- Part 1 print advertisement
- Based on: Poor Little Rich Girl: The Life and Legend of Barbara Hutton by C. David Heymann
- Teleplay by: Dennis Turner
- Directed by: Charles Jarrott
- Starring: Farrah Fawcett; David Ackroyd; Stéphane Audran; Amadeus August; Nicholas Clay; Bruce Davison; Carmen Du Sautoy; Anne Francis; Sascha Hehn; Kevin McCarthy; Tony Peck; Zoë Wanamaker; Clive Arrindell; Linden Ashby;
- Theme music composer: Richard Rodney Bennett
- Country of origin: United States
- Original language: English

Production
- Executive producer: Lester Persky
- Producers: Nick Gillott Tomlinson Dean
- Cinematography: Alan Hume John Lindley
- Editor: Bill Blunden
- Running time: 240 minutes
- Production companies: Lester Persky Productions; ITC Entertainment;

Original release
- Network: NBC
- Release: November 16, 1987

= Poor Little Rich Girl: The Barbara Hutton Story =

1987 film by Charles Jarrott

Poor Little Rich Girl: The Barbara Hutton Story is a 1987 television biographical drama starring Farrah Fawcett.

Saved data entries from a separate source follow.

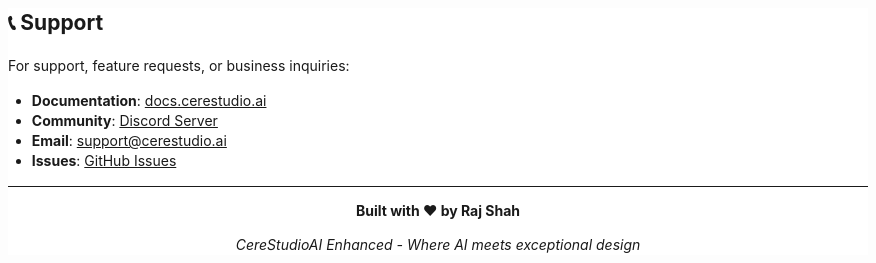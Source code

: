 ## 📞 Support

For support, feature requests, or business inquiries:

- **Documentation**: [docs.cerestudio.ai](https://docs.cerestudio.ai)
- **Community**: [Discord Server](https://discord.gg/cerestudio)
- **Email**: support@cerestudio.ai
- **Issues**: [GitHub Issues](https://github.com/rajshah/cerestudio-ai-enhanced/issues)

---

<div align="center">

**Built with ❤️ by Raj Shah**

*CereStudioAI Enhanced - Where AI meets exceptional design*

</div>

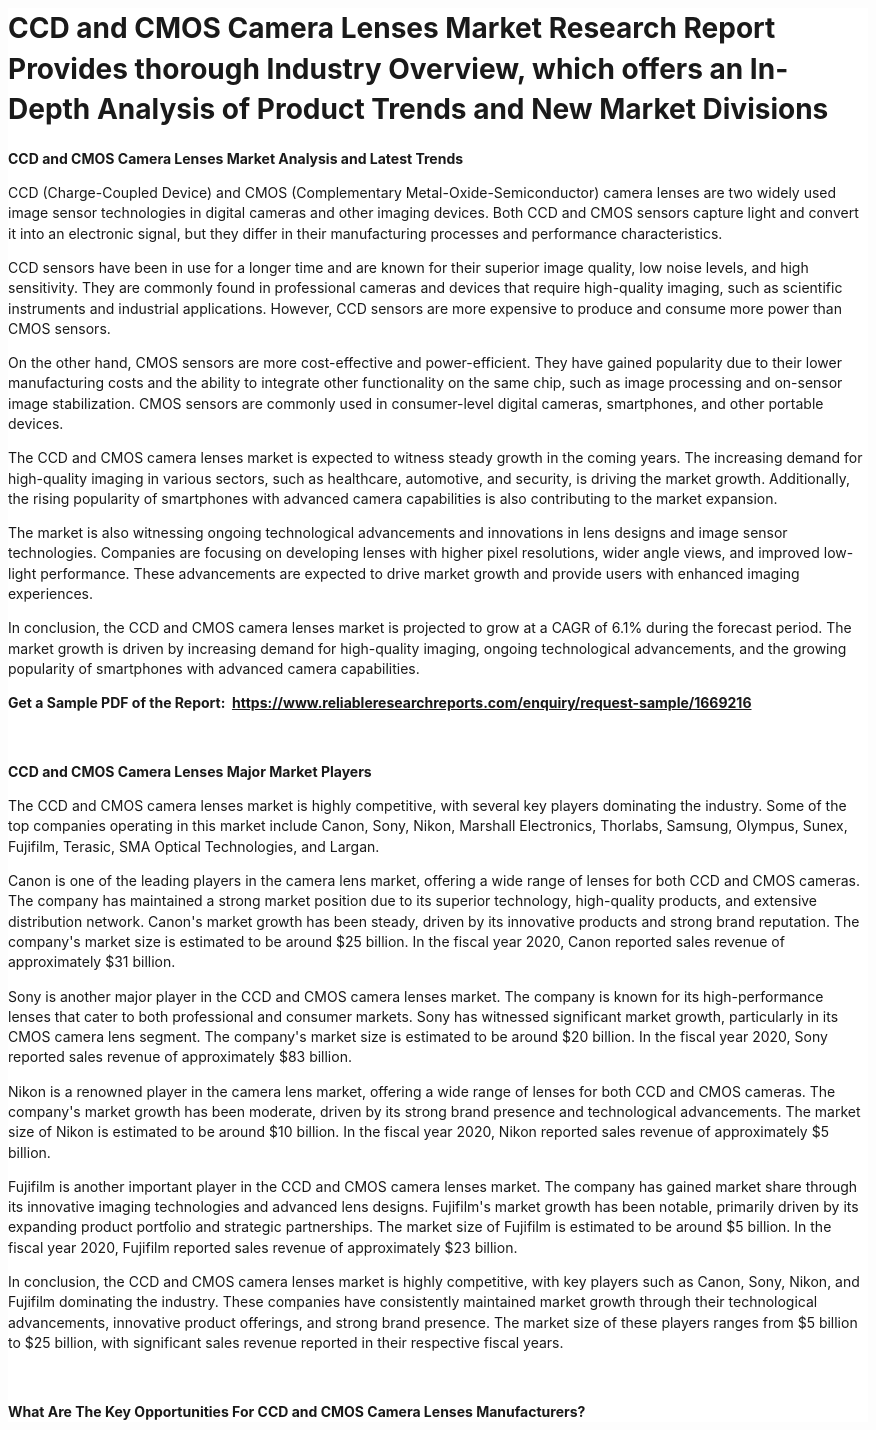 <p><h1>CCD and CMOS Camera Lenses Market Research Report Provides thorough Industry Overview, which offers an In-Depth Analysis of Product Trends and New Market Divisions</h1></p><p><strong>CCD and CMOS Camera Lenses Market Analysis and Latest Trends</strong></p>
<p><p>CCD (Charge-Coupled Device) and CMOS (Complementary Metal-Oxide-Semiconductor) camera lenses are two widely used image sensor technologies in digital cameras and other imaging devices. Both CCD and CMOS sensors capture light and convert it into an electronic signal, but they differ in their manufacturing processes and performance characteristics.</p><p>CCD sensors have been in use for a longer time and are known for their superior image quality, low noise levels, and high sensitivity. They are commonly found in professional cameras and devices that require high-quality imaging, such as scientific instruments and industrial applications. However, CCD sensors are more expensive to produce and consume more power than CMOS sensors.</p><p>On the other hand, CMOS sensors are more cost-effective and power-efficient. They have gained popularity due to their lower manufacturing costs and the ability to integrate other functionality on the same chip, such as image processing and on-sensor image stabilization. CMOS sensors are commonly used in consumer-level digital cameras, smartphones, and other portable devices.</p><p>The CCD and CMOS camera lenses market is expected to witness steady growth in the coming years. The increasing demand for high-quality imaging in various sectors, such as healthcare, automotive, and security, is driving the market growth. Additionally, the rising popularity of smartphones with advanced camera capabilities is also contributing to the market expansion.</p><p>The market is also witnessing ongoing technological advancements and innovations in lens designs and image sensor technologies. Companies are focusing on developing lenses with higher pixel resolutions, wider angle views, and improved low-light performance. These advancements are expected to drive market growth and provide users with enhanced imaging experiences.</p><p>In conclusion, the CCD and CMOS camera lenses market is projected to grow at a CAGR of 6.1% during the forecast period. The market growth is driven by increasing demand for high-quality imaging, ongoing technological advancements, and the growing popularity of smartphones with advanced camera capabilities.</p></p>
<p><strong>Get a Sample PDF of the Report:&nbsp; <a href="https://www.reliableresearchreports.com/enquiry/request-sample/1669216">https://www.reliableresearchreports.com/enquiry/request-sample/1669216</a></strong></p>
<p>&nbsp;</p>
<p><strong>CCD and CMOS Camera Lenses Major Market Players</strong></p>
<p><p>The CCD and CMOS camera lenses market is highly competitive, with several key players dominating the industry. Some of the top companies operating in this market include Canon, Sony, Nikon, Marshall Electronics, Thorlabs, Samsung, Olympus, Sunex, Fujifilm, Terasic, SMA Optical Technologies, and Largan.</p><p>Canon is one of the leading players in the camera lens market, offering a wide range of lenses for both CCD and CMOS cameras. The company has maintained a strong market position due to its superior technology, high-quality products, and extensive distribution network. Canon's market growth has been steady, driven by its innovative products and strong brand reputation. The company's market size is estimated to be around $25 billion. In the fiscal year 2020, Canon reported sales revenue of approximately $31 billion.</p><p>Sony is another major player in the CCD and CMOS camera lenses market. The company is known for its high-performance lenses that cater to both professional and consumer markets. Sony has witnessed significant market growth, particularly in its CMOS camera lens segment. The company's market size is estimated to be around $20 billion. In the fiscal year 2020, Sony reported sales revenue of approximately $83 billion.</p><p>Nikon is a renowned player in the camera lens market, offering a wide range of lenses for both CCD and CMOS cameras. The company's market growth has been moderate, driven by its strong brand presence and technological advancements. The market size of Nikon is estimated to be around $10 billion. In the fiscal year 2020, Nikon reported sales revenue of approximately $5 billion.</p><p>Fujifilm is another important player in the CCD and CMOS camera lenses market. The company has gained market share through its innovative imaging technologies and advanced lens designs. Fujifilm's market growth has been notable, primarily driven by its expanding product portfolio and strategic partnerships. The market size of Fujifilm is estimated to be around $5 billion. In the fiscal year 2020, Fujifilm reported sales revenue of approximately $23 billion.</p><p>In conclusion, the CCD and CMOS camera lenses market is highly competitive, with key players such as Canon, Sony, Nikon, and Fujifilm dominating the industry. These companies have consistently maintained market growth through their technological advancements, innovative product offerings, and strong brand presence. The market size of these players ranges from $5 billion to $25 billion, with significant sales revenue reported in their respective fiscal years.</p></p>
<p>&nbsp;</p>
<p><strong>What Are The Key Opportunities For CCD and CMOS Camera Lenses Manufacturers?</strong></p>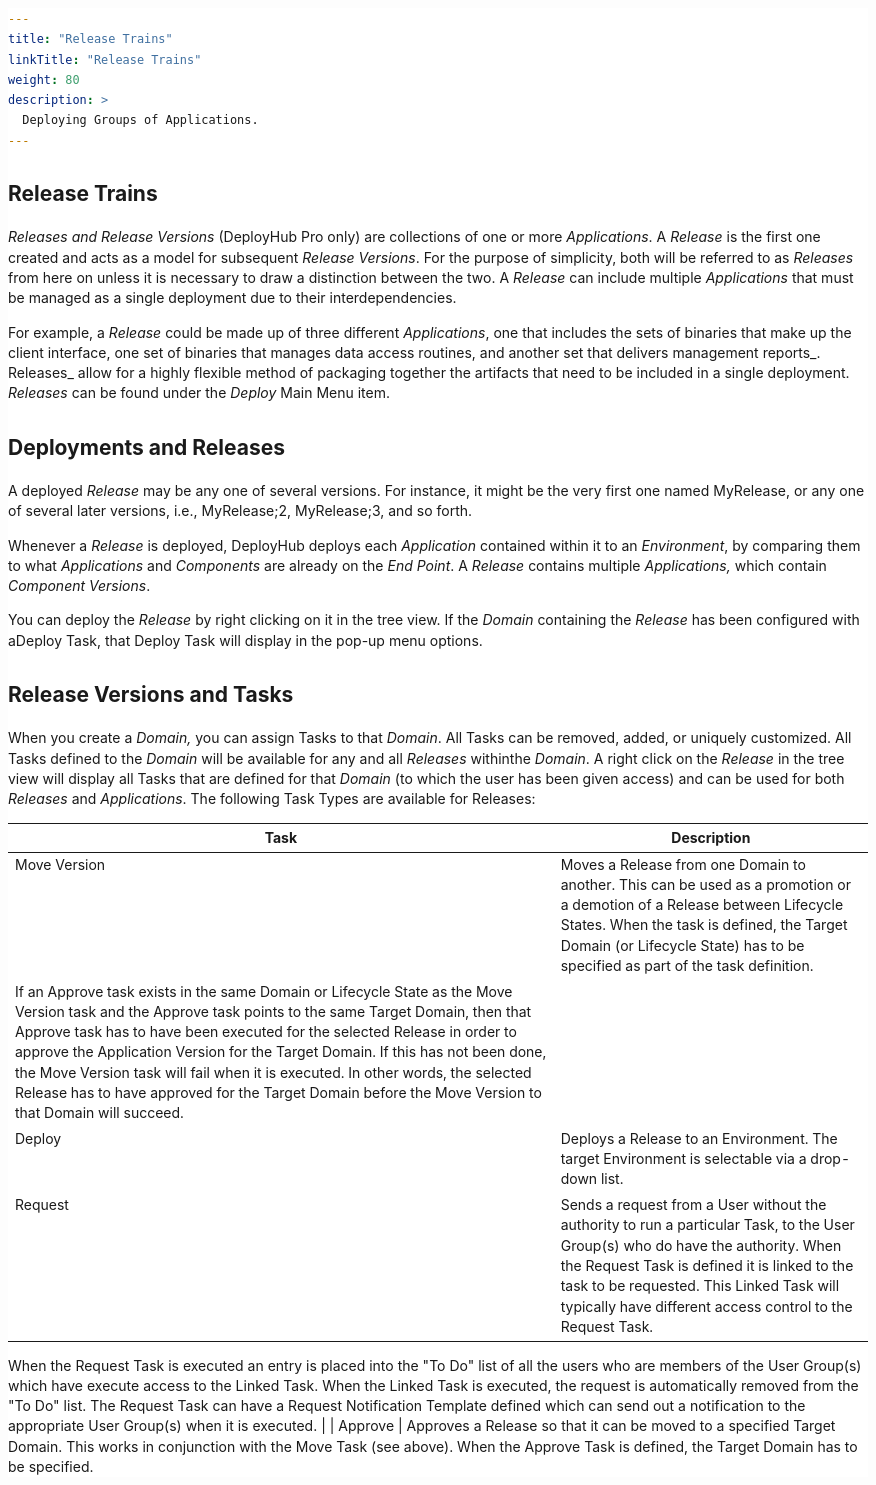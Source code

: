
 ```yaml
---
title: "Release Trains"
linkTitle: "Release Trains"
weight: 80
description: >
  Deploying Groups of Applications.
---
```

## Release Trains

_Releases and Release Versions_ (DeployHub Pro only) are collections of one or more _Applications_. A _Release_ is the first one created and acts as a model for subsequent _Release Versions_. For the purpose of simplicity, both will be referred to as _Releases_ from here on unless it is necessary to draw a distinction between the two. A _Release_ can include multiple _Applications_ that must be managed as a single deployment due to their interdependencies.

For example, a _Release_ could be made up of three different _Applications_, one that includes the sets of binaries that make up the client interface, one set of binaries that manages data access routines, and another set that delivers management reports_. Releases_ allow for a highly flexible method of packaging together the artifacts that need to be included in a single deployment. _Releases_ can be found under the _Deploy_ Main Menu item.

## Deployments and Releases

A deployed _Release_ may be any one of several versions. For instance, it might be the very first one named MyRelease, or any one of several later versions, i.e., MyRelease;2, MyRelease;3, and so forth.

Whenever a _Release_ is deployed, DeployHub deploys each _Application_ contained within it to an _Environment_, by comparing them to what _Applications_ and _Components_ are already on the _End Point_. A _Release_ contains multiple _Applications,_ which contain _Component Versions_.

You can deploy the _Release_ by right clicking on it in the tree view. If the _Domain_ containing the _Release_ has been configured with aDeploy Task, that Deploy Task will display in the pop-up menu options.

## Release Versions and Tasks

When you create a _Domain,_ you can assign Tasks to that _Domain_. All Tasks can be removed, added, or uniquely customized. All Tasks defined to the _Domain_ will be available for any and all _Releases_ withinthe _Domain_. A right click on the _Release_ in the tree view will display all Tasks that are defined for that _Domain_ (to which the user has been given access) and can be used for both _Releases_ and _Applications_. The following Task Types are available for Releases:

| Task | Description |
| --- | --- |
| Move Version | Moves a Release from one Domain to another. This can be used as a promotion or a demotion of a Release between Lifecycle States. When the task is defined, the Target Domain (or Lifecycle State) has to be specified as part of the task definition.
If an Approve task exists in the same Domain or Lifecycle State as the Move Version task and the Approve task points to the same Target Domain, then that Approve task has to have been executed for the selected Release in order to approve the Application Version for the Target Domain. If this has not been done, the Move Version task will fail when it is executed. In other words, the selected Release has to have approved for the Target Domain before the Move Version to that Domain will succeed. |
| Deploy | Deploys a Release to an Environment. The target Environment is selectable via a drop-down list. |
| Request | Sends a request from a User without the authority to run a particular Task, to the User Group(s) who do have the authority. When the Request Task is defined it is linked to the task to be requested. This Linked Task will typically have different access control to the Request Task.
When the Request Task is executed an entry is placed into the &quot;To Do&quot; list of all the users who are members of the User Group(s) which have execute access to the Linked Task. When the Linked Task is executed, the request is automatically removed from the &quot;To Do&quot; list.
The Request Task can have a Request Notification Template defined which can send out a notification to the appropriate User Group(s) when it is executed. |
| Approve | Approves a Release so that it can be moved to a specified Target Domain. This works in conjunction with the Move Task (see above). When the Approve Task is defined, the Target Domain has to be specified.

The film chronicles the life of Barbara Hutton, a wealthy but troubled American socialite. Released as both a television film and a miniseries, the film won a Golden Globe Award for Best Miniseries or Television Film. Fawcett earned her fifth Golden Globe Award nomination, for Best Actress in a Miniseries of Television Film. Poor Little Rich Girl: The Barbara Hutton Story was based on C. David Heymann's Poor Little Rich Girl: The Life and Legend of Barbara Hutton.

==Plot==
The true story of one of the richest women in America, heiress to the Woolworth fortune, who had vast wealth and seven husbands.

==Cast==

Winston Churchill, Adolf Hitler, Queen Elizabeth II and Queen Elizabeth The Queen Mother also appear in archival footage.

==Crew==
- Written by: Dennis Turner
- Directed by: Charles Jarrott
- Producer: Nick Gillott
- Music: Richard Rodney Bennett

==Reception==
===Critical response===
Film critic and journalist John J. O'Connor of The New York Times wrote in his review: "This television portrait gives us a Barbara Hutton who is shy and decidedly uncertain of herself. For the most part, she is the victim of scavengers. [...] Actually, according to Mr. Heymann's book, Miss Hutton was more forward and adventurous than is indicated here by the script constraints put on Ms. Fawcett. She may have been shy but she wasted no time in pouncing on any object or person that caught her fancy." Television critic and journalist Jeff Jarvis wrote in his review: "What the stock market did to itself on Bloody Monday, Farrah Fawcett does to herself here. Her value as an actress soared after The Burning Bed and Extremities. Now comes the crash in Poor Little Rich Girl, a two-night miniseries of miseries about Woolworth heiress Barbara Hutton.... Fawcett should have more faith in her talent. If she keeps making herself look awful when she acts, she’s going to be left with only one part to play: Godzilla."

===Awards===
- 45th Golden Globe Awards
  - Best Miniseries or Television Film (won)
  - Best Actress in a Miniseries or Television Film (Farrah Fawcett) (nominated)
- 40th Primetime Emmy Awards
  - Outstanding Costume Design for a Miniseries or a Special (won)
  - Outstanding Hairstyling for a Miniseries or Special (won)
  - Outstanding Makeup for a Miniseries or Special (won)

===Release===
Poor Little Rich Girl: The Barbara Hutton Story aired on NBC on November 16, 1987. The film was released on DVD on December 16, 2008, by A+E Networks Home Entertainment.